Sunday, July 24, 2016

BACK UP!

With the restoration of grid power at 11:49am, all nodes came back up immediately, and all customers appear to be logging in successfully. We will be calibrating our runtime on batteries at the Old Town Road location when this month's round of upgrades is complete, make sure that we have 24 hours minimum, and put a plan in place for providing temporary generation for more prolonged grid outages. Thank you for your patience and understanding.
STORM UPDATE/RIPTON DOWN 

As of 9:00 this morning the entire Ripton network is down. Battery backup power at the Old Town Road relay was exhausted overnight. Ironically, doubling the battery backup capacity there is imminent as that location is now carrying the significantly greater electrical load of a radio relay for the Fire Department's emergency services communications--in fact the new battery cabinet was shipped on Friday, two days ago.
Service will be restored as soon as Green Mountain Power restores grid power. They are now predicting restoral at 11:55am.

Saturday, July 23, 2016

STORM REPORT

The network seems to have survived this afternoon's violent storm without serious incident. At this time (6:09pm) it appears that the minor network nodes at Old Town Road, Brooks (near Breadloaf), and Selden Mill Road remain without power after exhausting their battery backups. We are inspecting those sites to verify and hoping for restoration of grid power as soon as possible.

Monday, June 20, 2016

Last Week



Early last week, our RADIUS server* started experiencing memory sector failures, which accelerated over the next several days. This occurred at the worst possible time, as I was out of town and also out of cell coverage, a very rare circumstance, and the problem was technically beyond support resources left here.
Although we had the problem controlled to some extent by Wednesday evening, allowing almost all users to connect owing to constant micromanagement, it was actually not until Friday mid-day that we had a more durable--but still temporary--fix in place.
We are now in process of building two new RADIUS servers, and will have redundancy and failover to the backup going forward. We will continue to host the first in our rack, and are trying to decide on a remote location for the backup. This will increase the reliability of the system by several orders of magnitude.
In addition, we will be addressing the problem of high level local backup support. As always, we thank you for your patience and understanding.

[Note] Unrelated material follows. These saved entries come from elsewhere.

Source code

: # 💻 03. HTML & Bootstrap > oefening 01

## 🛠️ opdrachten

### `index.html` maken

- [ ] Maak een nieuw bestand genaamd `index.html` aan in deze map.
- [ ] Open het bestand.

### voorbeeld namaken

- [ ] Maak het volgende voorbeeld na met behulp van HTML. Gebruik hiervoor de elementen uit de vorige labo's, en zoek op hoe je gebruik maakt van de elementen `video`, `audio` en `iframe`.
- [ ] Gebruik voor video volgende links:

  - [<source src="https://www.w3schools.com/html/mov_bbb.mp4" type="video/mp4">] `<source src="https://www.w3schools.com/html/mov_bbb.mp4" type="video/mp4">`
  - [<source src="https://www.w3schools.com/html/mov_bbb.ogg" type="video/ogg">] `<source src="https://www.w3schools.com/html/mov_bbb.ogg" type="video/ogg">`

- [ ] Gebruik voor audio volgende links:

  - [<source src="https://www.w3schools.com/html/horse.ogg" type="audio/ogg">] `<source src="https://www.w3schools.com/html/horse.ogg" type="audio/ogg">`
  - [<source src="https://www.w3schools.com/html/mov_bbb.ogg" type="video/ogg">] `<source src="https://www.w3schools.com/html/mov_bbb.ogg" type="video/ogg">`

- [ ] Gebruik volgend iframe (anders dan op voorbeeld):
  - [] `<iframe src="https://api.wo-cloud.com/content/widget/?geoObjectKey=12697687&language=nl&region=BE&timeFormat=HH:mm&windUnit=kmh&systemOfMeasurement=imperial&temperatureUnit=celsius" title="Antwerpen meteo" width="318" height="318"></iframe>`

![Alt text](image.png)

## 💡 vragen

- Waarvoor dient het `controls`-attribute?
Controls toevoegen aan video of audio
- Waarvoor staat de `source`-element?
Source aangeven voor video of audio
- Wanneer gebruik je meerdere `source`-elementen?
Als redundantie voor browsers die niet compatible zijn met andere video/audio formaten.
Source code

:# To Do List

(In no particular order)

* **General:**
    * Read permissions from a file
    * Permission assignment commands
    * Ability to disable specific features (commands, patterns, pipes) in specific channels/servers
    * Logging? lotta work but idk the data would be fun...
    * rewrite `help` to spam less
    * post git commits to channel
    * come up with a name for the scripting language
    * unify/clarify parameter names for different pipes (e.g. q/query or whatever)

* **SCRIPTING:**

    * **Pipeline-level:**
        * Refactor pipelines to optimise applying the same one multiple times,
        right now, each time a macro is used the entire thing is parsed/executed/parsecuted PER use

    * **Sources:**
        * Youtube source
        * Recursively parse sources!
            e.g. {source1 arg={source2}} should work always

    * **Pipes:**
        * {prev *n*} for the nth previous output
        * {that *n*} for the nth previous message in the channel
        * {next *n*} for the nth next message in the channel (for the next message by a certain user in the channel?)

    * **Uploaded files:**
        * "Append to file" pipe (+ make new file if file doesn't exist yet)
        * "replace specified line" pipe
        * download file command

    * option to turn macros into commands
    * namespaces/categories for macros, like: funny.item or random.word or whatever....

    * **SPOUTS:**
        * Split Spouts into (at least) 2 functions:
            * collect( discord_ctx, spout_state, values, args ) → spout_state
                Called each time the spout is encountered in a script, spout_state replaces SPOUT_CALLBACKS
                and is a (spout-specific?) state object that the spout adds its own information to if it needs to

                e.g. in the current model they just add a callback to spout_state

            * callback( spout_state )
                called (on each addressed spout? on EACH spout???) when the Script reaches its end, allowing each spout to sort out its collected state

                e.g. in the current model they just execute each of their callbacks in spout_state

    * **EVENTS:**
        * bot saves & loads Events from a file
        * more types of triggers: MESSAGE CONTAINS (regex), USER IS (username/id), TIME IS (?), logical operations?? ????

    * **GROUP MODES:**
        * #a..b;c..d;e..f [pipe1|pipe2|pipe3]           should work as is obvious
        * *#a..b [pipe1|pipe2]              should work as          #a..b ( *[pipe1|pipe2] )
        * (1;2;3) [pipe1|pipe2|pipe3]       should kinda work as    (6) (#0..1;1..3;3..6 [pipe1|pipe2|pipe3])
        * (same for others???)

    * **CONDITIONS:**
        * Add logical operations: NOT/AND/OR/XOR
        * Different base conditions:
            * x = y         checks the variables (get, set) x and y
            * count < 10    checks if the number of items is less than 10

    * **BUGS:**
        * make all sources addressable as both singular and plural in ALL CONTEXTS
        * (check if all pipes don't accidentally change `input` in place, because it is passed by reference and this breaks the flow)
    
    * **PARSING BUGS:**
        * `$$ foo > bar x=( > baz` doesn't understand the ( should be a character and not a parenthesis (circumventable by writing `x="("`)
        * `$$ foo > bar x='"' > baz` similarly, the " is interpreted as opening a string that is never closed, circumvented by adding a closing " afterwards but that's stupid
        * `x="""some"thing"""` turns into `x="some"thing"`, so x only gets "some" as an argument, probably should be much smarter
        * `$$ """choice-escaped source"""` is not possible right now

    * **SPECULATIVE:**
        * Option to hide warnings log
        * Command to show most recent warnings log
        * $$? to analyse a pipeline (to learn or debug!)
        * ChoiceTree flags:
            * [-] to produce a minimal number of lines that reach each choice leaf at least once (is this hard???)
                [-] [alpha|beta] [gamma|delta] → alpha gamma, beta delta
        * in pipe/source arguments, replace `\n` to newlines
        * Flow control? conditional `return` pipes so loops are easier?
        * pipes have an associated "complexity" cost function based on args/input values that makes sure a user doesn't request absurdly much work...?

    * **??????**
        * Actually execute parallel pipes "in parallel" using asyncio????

* Our RADIUS service stores subscriber credentials and other data. Every time a user attempts to log  in, an intermediary authentication device must check with the RADIUS server to validate the user's credentials before allowing it to connect to the network. Most of our voice service customers connect differently and would not have been affected, but we had a couple voice services connecting using RADIUS for monitoring, and those were impacted.

Thursday, January 21, 2016

FIBER FU

Last evening, around 7:00pm, when many Riptonites were sitting down to an important School Board presentation, a fiber demarc device of our fiber provider for the Middlebury-Ripton link failed. Normally, we expect immediate notification from that provider in such an eventuality, since we do not have "visibility" into their network segments. Absent that notification, we wasted many hours troubleshooting, tearing down, and reprovisioning multiple devices on our network before finally concluding, by process of elimination, that the problem was not on our end. Support from our fiber provider was able to confirm the failure of their equipment and locate it, and we were able to help them restore connectvity shortly after 3:00am.

Later today, we will confer with that provider's engineering staff, confirm that normal emergency notification procedures are now in place, and ask them to support our process for automatic restoration.

Additionally, we continue work to add a replacement wireless link into Ripton for total redundancy.